Current Institutional Affiliation
Associate Professor, History, State University of New York (SUNY) / Purchase College

Award Information

International Dissertation Research Fellowship 2008
Institutional Affiliation (at time of award):
History, University of Maryland
Housing Development: Housing Policy, Slums, and Squatter Settlements in Rio de Janeiro and Buenos Aires, 1948-1973

This research project explores the contested experiences of housing policy and development in Latin America in the era of modernization. During those years, a new transnational sociological and urbanist understanding of the urban home appeared as an organizer of urban space and as an instrument of political and social intervention to a number of different actors across national and international borders. Over the chronological course of this study, I will explore how the modern Latin American city--particularly Buenos Aires, Argentina and Rio de Janeiro, Brazil-came to be marked by extreme income disparities because of, rather than in spite of, public housing initiatives. This dissertation seeks to show that, ultimately, the planning and building of the modern residence did not solve the problem of underdevelopment. Rather, I argue, housing itself built poverty.
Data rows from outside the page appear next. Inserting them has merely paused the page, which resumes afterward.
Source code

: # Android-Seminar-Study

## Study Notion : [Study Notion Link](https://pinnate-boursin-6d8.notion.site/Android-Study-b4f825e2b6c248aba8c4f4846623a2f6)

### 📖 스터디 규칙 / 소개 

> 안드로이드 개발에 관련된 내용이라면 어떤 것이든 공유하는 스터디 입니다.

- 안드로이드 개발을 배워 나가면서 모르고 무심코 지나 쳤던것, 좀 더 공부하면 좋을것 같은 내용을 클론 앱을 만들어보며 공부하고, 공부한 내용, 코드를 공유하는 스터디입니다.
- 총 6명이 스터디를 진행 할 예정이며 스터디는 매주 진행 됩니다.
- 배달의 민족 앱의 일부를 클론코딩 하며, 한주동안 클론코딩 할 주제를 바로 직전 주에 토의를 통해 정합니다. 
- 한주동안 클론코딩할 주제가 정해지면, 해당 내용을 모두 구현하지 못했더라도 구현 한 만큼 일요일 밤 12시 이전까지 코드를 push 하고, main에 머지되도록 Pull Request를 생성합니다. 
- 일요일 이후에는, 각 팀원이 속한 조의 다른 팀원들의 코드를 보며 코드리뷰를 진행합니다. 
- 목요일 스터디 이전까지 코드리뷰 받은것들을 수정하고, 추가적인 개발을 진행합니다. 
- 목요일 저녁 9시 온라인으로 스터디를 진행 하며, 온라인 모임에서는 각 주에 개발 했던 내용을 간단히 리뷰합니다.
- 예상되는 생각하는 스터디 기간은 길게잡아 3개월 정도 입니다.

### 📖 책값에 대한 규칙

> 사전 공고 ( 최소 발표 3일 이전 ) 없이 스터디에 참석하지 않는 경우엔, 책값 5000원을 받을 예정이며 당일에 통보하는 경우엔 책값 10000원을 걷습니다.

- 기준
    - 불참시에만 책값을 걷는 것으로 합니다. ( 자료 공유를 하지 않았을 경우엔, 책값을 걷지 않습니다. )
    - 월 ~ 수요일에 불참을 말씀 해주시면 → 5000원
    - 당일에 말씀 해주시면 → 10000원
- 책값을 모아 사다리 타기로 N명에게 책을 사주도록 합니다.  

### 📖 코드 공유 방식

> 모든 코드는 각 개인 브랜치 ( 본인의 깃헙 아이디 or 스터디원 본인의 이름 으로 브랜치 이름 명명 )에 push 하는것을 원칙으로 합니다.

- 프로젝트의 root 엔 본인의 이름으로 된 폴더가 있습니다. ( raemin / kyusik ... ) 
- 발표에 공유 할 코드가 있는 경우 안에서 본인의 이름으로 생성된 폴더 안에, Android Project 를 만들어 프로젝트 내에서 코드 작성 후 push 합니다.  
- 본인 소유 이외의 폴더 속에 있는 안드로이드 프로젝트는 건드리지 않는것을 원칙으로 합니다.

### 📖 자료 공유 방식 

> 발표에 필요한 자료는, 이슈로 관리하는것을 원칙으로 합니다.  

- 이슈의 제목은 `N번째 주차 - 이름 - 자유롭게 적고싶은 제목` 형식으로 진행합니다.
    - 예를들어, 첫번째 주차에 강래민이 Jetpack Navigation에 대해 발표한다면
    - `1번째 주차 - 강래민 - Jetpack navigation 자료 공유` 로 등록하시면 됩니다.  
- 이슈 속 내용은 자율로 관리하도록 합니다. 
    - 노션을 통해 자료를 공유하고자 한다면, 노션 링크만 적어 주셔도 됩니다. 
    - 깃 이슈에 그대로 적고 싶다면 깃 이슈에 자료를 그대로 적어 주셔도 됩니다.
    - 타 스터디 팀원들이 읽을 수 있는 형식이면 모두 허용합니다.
In other words, at the historical juncture of populism, interamerican development aid, and the Cold War in the Americas, the urbanists' plans and hopes for modernity through housing may have been partially fulfilled, but a poverty of housing became a thoroughly modern part of the Latin American urban landscape. In light of this, I hypothesize that the history of housing was one of the constitutive elements in the history of (under)development and modernization of the Third World city.